Sunday closing for Library of Birmingham as council cuts running costs by £1.3m

🕔01.Apr 2015

The Library of Birmingham will be closed on Sundays from April 19 as the city council seeks to save £1.3 million a year in running costs, reports Paul Dale.

Visitors will not be able to get into the library until 11am during weekdays and Saturdays.

The building will close at 7pm on Mondays and Tuesdays and at 5pm Wednesday to Saturday.

Situated in Centenary Square, the new library cost £189 million to build and is a replacement for the Central Library at Paradise Forum. It opened in September 2013 to critical acclaim and was praised for its exciting architecture and proof that local authorities could still deliver fine public buildings.

However, it quickly became clear to the incoming city council Labour administration in 2012 that running costs of the library had been severely under-estimated by the former Tory-Liberal Democrat coalition that ran the council for eight years from 2004.

A far higher than expected business rates bill and failure to generate revenue from philanthropic gifts left the council facing a shortfall of almost £2 million.

Labour’s plan to cut the library budget by £1.5 million was scaled back to £1.3 million following protests.
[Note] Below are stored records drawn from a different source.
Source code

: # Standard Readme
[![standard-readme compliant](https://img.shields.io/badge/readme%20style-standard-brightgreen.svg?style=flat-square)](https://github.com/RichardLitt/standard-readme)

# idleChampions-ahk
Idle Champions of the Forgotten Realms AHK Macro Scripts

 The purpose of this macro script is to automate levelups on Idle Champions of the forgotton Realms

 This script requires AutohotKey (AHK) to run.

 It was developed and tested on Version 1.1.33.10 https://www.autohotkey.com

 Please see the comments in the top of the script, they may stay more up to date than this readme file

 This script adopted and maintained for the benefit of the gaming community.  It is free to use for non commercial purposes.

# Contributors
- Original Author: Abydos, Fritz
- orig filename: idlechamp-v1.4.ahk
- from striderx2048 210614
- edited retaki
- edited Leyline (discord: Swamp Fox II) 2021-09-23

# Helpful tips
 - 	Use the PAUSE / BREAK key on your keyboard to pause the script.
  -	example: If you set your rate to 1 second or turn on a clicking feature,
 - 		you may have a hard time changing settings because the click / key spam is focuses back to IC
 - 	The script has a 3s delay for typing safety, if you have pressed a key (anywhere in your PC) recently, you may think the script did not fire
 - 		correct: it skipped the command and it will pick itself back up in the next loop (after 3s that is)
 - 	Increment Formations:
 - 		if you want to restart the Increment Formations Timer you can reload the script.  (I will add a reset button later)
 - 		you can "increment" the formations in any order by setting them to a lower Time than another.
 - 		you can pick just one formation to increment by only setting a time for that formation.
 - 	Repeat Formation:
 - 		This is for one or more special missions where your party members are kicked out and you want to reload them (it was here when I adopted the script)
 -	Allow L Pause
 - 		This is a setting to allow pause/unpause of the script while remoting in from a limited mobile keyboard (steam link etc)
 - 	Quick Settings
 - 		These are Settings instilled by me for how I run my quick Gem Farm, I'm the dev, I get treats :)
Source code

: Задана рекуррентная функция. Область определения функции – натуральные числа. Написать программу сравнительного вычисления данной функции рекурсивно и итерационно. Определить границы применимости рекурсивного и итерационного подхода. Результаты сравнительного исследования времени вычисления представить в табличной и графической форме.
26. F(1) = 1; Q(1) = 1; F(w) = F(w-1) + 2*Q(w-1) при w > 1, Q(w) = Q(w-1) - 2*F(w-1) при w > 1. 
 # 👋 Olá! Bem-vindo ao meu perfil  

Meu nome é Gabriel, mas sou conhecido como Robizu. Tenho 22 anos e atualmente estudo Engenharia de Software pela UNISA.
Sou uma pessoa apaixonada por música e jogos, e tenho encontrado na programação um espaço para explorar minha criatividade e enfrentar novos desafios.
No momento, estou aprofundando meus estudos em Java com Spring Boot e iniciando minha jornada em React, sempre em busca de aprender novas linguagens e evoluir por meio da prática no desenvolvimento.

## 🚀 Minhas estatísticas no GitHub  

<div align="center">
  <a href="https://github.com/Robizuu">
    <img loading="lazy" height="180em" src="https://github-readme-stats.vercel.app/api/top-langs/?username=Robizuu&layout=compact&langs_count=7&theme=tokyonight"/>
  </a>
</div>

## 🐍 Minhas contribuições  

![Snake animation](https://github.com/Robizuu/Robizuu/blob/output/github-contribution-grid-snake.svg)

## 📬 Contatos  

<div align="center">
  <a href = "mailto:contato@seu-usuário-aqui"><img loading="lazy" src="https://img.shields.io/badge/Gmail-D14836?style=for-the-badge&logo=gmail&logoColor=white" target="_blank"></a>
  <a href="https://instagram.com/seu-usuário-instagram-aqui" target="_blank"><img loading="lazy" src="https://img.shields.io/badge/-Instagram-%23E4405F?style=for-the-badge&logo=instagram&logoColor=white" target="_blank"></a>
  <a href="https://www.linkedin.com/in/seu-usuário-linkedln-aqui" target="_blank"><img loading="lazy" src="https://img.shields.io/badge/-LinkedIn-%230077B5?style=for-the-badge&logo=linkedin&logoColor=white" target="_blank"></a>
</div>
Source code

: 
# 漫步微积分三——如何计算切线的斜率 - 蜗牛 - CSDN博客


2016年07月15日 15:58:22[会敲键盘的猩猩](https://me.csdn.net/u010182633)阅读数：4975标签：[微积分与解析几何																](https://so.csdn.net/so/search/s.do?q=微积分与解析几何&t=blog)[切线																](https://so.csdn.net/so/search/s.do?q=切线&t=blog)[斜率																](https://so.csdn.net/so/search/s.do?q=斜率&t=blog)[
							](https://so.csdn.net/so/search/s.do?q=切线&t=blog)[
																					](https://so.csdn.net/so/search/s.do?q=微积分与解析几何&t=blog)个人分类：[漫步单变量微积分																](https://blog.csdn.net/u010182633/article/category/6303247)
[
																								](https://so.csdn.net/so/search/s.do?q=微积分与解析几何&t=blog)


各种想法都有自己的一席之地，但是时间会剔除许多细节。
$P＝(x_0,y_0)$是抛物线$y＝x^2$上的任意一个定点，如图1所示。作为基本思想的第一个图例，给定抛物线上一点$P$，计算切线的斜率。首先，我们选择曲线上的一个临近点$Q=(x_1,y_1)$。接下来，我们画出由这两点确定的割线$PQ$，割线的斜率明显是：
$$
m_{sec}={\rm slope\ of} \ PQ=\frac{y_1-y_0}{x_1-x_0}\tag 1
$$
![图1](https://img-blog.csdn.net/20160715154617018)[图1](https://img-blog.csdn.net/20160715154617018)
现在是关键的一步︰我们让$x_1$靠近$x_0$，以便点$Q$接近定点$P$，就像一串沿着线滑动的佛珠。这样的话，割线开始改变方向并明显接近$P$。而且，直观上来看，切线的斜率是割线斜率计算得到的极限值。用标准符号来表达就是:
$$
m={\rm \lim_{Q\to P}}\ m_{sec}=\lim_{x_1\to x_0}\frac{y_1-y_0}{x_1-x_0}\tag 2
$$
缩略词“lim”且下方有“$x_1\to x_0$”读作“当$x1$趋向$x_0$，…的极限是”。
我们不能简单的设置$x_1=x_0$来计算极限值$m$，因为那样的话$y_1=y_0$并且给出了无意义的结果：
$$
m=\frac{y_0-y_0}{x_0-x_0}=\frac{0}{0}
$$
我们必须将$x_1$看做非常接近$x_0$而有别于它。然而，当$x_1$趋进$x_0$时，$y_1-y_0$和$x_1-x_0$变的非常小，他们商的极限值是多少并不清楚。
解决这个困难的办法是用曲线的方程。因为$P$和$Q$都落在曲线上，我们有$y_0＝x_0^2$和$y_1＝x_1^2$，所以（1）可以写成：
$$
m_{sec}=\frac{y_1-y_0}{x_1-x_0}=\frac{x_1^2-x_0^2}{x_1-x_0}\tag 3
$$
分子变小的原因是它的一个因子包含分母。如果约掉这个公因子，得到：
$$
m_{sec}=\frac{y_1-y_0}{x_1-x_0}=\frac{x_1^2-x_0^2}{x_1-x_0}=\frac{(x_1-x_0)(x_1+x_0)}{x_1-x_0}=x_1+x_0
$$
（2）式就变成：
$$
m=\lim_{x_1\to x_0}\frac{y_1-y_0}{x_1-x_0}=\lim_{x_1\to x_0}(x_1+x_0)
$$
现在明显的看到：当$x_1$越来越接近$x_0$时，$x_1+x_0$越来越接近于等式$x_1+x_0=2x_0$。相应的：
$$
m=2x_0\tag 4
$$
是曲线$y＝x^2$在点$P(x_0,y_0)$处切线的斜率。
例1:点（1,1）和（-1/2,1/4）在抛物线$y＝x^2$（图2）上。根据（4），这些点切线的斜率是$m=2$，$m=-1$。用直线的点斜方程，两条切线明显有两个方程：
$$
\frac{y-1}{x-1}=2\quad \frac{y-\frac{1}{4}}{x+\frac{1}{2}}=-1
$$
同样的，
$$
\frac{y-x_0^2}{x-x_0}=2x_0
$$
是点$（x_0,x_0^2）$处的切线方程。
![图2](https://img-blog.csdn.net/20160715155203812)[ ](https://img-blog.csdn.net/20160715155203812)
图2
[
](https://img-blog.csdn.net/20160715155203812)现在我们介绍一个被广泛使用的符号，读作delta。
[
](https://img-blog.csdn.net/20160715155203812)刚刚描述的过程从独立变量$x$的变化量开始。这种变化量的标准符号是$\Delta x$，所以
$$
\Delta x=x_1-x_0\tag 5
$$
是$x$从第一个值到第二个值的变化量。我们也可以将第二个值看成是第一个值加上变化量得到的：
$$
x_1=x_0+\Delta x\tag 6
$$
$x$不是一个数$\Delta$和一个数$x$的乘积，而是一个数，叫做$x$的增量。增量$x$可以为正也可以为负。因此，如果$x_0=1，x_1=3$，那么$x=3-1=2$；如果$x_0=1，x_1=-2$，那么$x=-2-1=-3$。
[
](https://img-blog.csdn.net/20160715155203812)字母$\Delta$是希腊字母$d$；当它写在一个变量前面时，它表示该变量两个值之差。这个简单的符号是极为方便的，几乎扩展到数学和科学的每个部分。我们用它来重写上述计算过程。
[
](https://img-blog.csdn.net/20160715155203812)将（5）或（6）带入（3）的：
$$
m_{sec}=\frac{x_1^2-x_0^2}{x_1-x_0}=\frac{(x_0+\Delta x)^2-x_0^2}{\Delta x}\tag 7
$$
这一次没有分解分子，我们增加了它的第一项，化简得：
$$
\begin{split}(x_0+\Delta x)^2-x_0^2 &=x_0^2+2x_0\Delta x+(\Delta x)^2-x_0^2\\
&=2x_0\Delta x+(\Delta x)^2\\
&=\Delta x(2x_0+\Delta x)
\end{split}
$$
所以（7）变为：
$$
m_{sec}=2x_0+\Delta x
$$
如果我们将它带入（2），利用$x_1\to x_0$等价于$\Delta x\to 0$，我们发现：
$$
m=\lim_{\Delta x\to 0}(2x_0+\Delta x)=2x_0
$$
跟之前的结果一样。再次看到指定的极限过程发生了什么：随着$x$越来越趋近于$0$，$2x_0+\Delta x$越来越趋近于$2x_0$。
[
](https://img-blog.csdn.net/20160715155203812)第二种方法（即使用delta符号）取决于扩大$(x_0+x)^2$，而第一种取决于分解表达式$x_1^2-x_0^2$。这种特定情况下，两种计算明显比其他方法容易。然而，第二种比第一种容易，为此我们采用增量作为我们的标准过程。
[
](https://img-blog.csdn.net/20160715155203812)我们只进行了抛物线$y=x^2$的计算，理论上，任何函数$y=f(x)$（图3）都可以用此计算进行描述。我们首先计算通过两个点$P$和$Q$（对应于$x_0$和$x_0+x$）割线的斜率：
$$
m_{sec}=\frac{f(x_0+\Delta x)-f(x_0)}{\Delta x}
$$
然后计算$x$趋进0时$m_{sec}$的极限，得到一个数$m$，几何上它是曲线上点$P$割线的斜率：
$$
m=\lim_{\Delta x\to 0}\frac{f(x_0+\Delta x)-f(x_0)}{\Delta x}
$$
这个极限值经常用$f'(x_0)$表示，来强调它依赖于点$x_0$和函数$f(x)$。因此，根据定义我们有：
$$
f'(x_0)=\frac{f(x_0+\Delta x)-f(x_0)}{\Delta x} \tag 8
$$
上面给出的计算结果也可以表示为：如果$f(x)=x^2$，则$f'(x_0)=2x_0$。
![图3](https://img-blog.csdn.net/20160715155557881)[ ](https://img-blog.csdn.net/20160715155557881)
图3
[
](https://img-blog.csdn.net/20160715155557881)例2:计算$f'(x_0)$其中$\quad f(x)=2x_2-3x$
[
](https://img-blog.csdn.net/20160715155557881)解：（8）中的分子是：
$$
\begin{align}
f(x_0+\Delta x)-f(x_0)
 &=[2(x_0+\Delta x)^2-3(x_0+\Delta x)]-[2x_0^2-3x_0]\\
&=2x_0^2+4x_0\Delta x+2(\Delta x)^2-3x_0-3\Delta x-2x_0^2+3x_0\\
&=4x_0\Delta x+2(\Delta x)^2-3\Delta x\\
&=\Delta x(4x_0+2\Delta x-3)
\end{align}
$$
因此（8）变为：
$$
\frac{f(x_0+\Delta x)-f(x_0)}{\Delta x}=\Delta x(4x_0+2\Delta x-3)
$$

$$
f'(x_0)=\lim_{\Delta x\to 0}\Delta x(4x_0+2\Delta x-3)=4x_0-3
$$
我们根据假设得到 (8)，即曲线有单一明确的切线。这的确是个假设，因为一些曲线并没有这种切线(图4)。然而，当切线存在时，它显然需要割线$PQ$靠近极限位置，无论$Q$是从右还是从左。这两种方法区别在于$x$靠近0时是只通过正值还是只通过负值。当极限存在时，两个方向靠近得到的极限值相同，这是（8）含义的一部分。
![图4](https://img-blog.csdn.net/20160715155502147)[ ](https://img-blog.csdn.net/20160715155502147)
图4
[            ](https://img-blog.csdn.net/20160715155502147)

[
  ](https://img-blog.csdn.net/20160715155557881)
As well as severely reduced opening hours about 100 jobs will disappear.

In February council leader Sir Albert Bore warned that further cuts over the next two years were inevitable unless a generous benefactor could be found.

He said the council’s dire financial position – total budget savings of about £250 million have to be identified by 2017-18 on top of £113 million this year – meant the library could not be given special protection.

He raised the prospect of the business community and the private sector helping to fund the library, although plans set out five years ago to raise money through philanthropic contributions have not generated anywhere near the target income.

David Cameron has accused Labour city council leaders of using the library as a “political tool” to make a point about spending cuts.

The Prime Minister told the Birmingham Mail he was “angry” after the council announced plans to cut opening hours from 73 per week to 40.